2\ --data-urlencode "StatusCallback=https://www.example.com/callbacks"
3\ --data-urlencode "Format=mp4"
4\ --data-urlencode "RoomSid=RMXXXXXXXXXXXXXXXXXXXXXXXXXXXXXXXX"
5\ -u $TWILIO_ACCOUNT_SID:$TWILIO_AUTH_TOKEN

Next, download the media from these compositions and merge them into a single audio stereo audio.

Download the Video Room Media

ffmpeg -i speaker1.mp4 -i speaker2.mp4 -filter_complex "[0:a][1:a]amerge=inputs=2[a]" -map "[a]" -f flac -bits_per_raw_smaple 16 -ar 441000 output.flac

In case the recording duration for each participant is different, you can avoid overlapping audio tracks. Use ffmpeg to create a single-stereo audio track with delay to cover the difference in track length.
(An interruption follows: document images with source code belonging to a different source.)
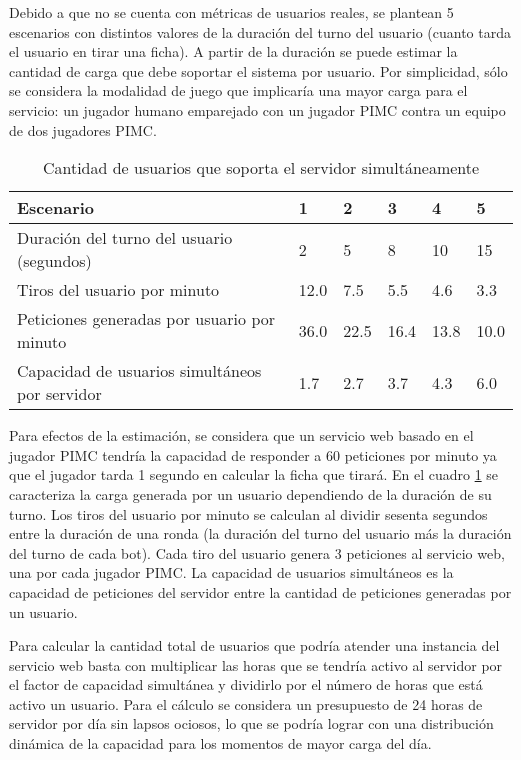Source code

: Debido a que no se cuenta con métricas de usuarios reales, se plantean 5
escenarios con distintos valores de la duración del turno del usuario (cuanto
tarda el usuario en tirar una ficha). A partir de la duración se puede estimar
la cantidad de carga que debe soportar el sistema por usuario. Por simplicidad,
sólo se considera la modalidad de juego que implicaría una mayor carga para el
servicio: un jugador humano emparejado con un jugador PIMC contra un equipo de
dos jugadores PIMC.

\begin{table}[!ht]
    \centering
    \caption{
        Cantidad de usuarios que soporta el servidor simultáneamente
        }
    \small
    \begin{tabular}{|l|l|l|l|l|l|}
    \hline
        Escenario & 1 & 2 & 3 & 4 & 5 \\ \hline
        Duración del turno del usuario (segundos) & 2 & 5 & 8 & 10 & 15 \\ \hline
        Tiros del usuario por minuto & 12.0 & 7.5 & 5.5 & 4.6 & 3.3 \\ \hline
        Peticiones generadas por usuario por minuto & 36.0 & 22.5 & 16.4 & 13.8 & 10.0 \\ \hline
        Capacidad de usuarios simultáneos por servidor & 1.7 & 2.7 & 3.7 & 4.3 & 6.0 \\ \hline
    \end{tabular}
    \label{CPC}
\end{table}

Para efectos de la estimación, se considera que un servicio web basado en el
jugador PIMC tendría la capacidad de responder a 60 peticiones por minuto ya que
el jugador tarda 1 segundo en calcular la ficha que tirará. En el cuadro
\ref{CPC} se caracteriza la carga generada por un usuario dependiendo de la
duración de su turno. Los tiros del usuario por minuto se calculan al dividir
sesenta segundos entre la duración de una ronda (la duración del turno del
usuario más la duración del turno de cada bot). Cada tiro del usuario genera 3
peticiones al servicio web, una por cada jugador PIMC. La capacidad de usuarios
simultáneos es la capacidad de peticiones del servidor entre la cantidad de
peticiones generadas por un usuario.

Para calcular la cantidad total de usuarios que podría atender una instancia del
servicio web basta con multiplicar las horas que se tendría activo al servidor
por el factor de capacidad simultánea y dividirlo por el número de horas que
está activo un usuario. Para el cálculo se considera un presupuesto de 24 horas
de servidor por día sin lapsos ociosos, lo que se podría lograr con una
distribución dinámica de la capacidad para los momentos de mayor carga del día.

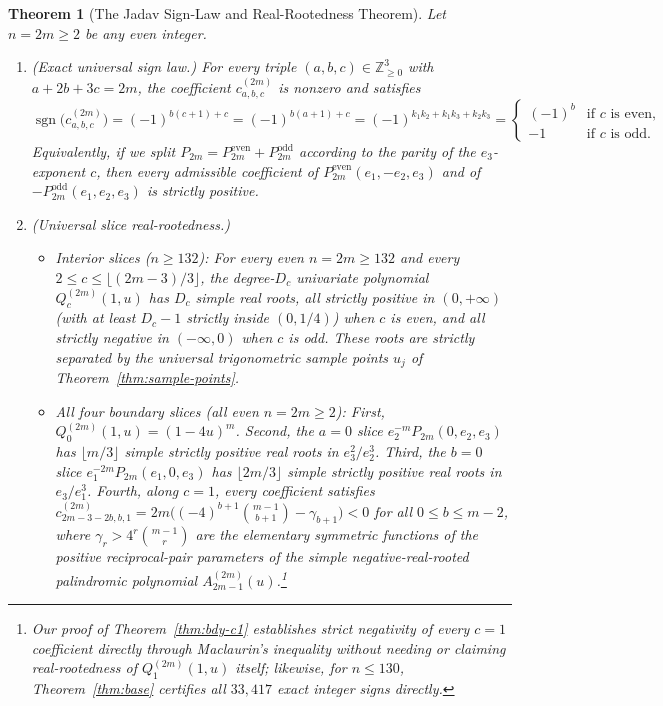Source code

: \documentclass[10pt]{article}
\numberwithin{equation}{section}
\theoremstyle{plain}
\newtheorem{theorem}{Theorem}[section]
\theoremstyle{definition}
\newcommand{\Z}{\mathbb{Z}}
\newcommand{\1}{\mathbf{1}}
\DeclareMathOperator{\sgn}{sgn}
\begin{document}
\begin{theorem}[The Jadav Sign-Law and Real-Rootedness Theorem]\label{thm:main}
Let $n = 2m \ge 2$ be any even integer.
\begin{enumerate}[label=\textup{(\arabic*)}]
    \item \textup{(Exact universal sign law.)} For every triple $(a, b, c) \in \Z_{\ge 0}^3$ with $a + 2b + 3c = 2m$, the coefficient $c_{a,b,c}^{(2m)}$ is nonzero and satisfies
    \begin{equation}\label{eq:sign-law}
    \sgn\!\bigl(c_{a,b,c}^{(2m)}\bigr)
    = (-1)^{b(c+1)+c}
    = (-1)^{b(a+1)+c}
    = (-1)^{k_1 k_2 + k_1 k_3 + k_2 k_3}
    = \begin{cases} (-1)^b & \text{if } c \text{ is even,} \\ -1 & \text{if } c \text{ is odd.} \end{cases}
    \end{equation}
    Equivalently, if we split $P_{2m} = P_{2m}^{\mathrm{even}} + P_{2m}^{\mathrm{odd}}$ according to the parity of the $e_3$-exponent $c$, then every admissible coefficient of $P_{2m}^{\mathrm{even}}(e_1, -e_2, e_3)$ and of $-P_{2m}^{\mathrm{odd}}(e_1, e_2, e_3)$ is strictly positive.

    \item \textup{(Universal slice real-rootedness.)}
    \begin{itemize}[leftmargin=1.5em]
        \item \emph{Interior slices ($n \ge 132$):} For every even $n = 2m \ge 132$ and every $2 \le c \le \lfloor (2m-3)/3 \rfloor$, the degree-$D_c$ univariate polynomial $Q_c^{(2m)}(1, u)$ has $D_c$ \emph{simple real roots}, all strictly positive in $(0, +\infty)$ (with at least $D_c - 1$ strictly inside $(0, 1/4)$) when $c$ is even, and all strictly negative in $(-\infty, 0)$ when $c$ is odd. These roots are strictly separated by the universal trigonometric sample points $u_j$ of Theorem~\ref{thm:sample-points}.
        \item \emph{All four boundary slices (all even $n = 2m \ge 2$):} First, $Q_0^{(2m)}(1, u) = (1 - 4u)^m$. Second, the $a = 0$ slice $e_2^{-m} P_{2m}(0, e_2, e_3)$ has $\lfloor m/3 \rfloor$ simple strictly positive real roots in $e_3^2/e_2^3$. Third, the $b = 0$ slice $e_1^{-2m} P_{2m}(e_1, 0, e_3)$ has $\lfloor 2m/3 \rfloor$ simple strictly positive real roots in $e_3/e_1^3$. Fourth, along $c = 1$, every coefficient satisfies $c_{2m-3-2b, b, 1}^{(2m)} = 2m\bigl((-4)^{b+1}\binom{m-1}{b+1} - \gamma_{b+1}\bigr) < 0$ for all $0 \le b \le m - 2$, where $\gamma_r > 4^r\binom{m-1}{r}$ are the elementary symmetric functions of the positive reciprocal-pair parameters of the simple negative-real-rooted palindromic polynomial $A_{2m-1}^{(2m)}(u)$.\footnote{Our proof of Theorem~\ref{thm:bdy-c1} establishes strict negativity of every $c = 1$ coefficient directly through Maclaurin's inequality without needing or claiming real-rootedness of $Q_1^{(2m)}(1, u)$ itself; likewise, for $n \le 130$, Theorem~\ref{thm:base} certifies all $33{,}417$ exact integer signs directly.}
    \end{itemize}
\end{enumerate}
\end{theorem}
\end{document}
For example, if one audio track last 63 seconds and the other 67 seconds, use ffmpeg to create a stereo file with the first track, with four seconds of delay to match the length of the second track.

Create a single stereo audio track

ffmpeg -i speaker1.wav -i speaker2.wav -filter_complex "aevalsrc=0:d=${second_to_delay}[s1];[s1][1:a]concat=n=2:v=0:a=1[ac2];[0:a]apad[ac1];[ac1][ac2]amerge=2[a]" -map "[a]" -f flac -bits_per_raw_sample 16 -ar 441000 output.flac

Finally, send a CreateTranscript request to Conversational Intelligence by providing a publicly accessible URL for this audio file as media_url in MediaSource.

API features and optimizations

Include metadata for conversation participants

By default, Conversational Intelligence assumes Participant one is on channel one, and Participant two is on channel two. If your use case doesn't follow this channel mapping, you can provide optional Participant metadata that maps the participant to the correct audio channel when you create a transcript with the API. You can also use this field to attach other participant metadata to the transcript.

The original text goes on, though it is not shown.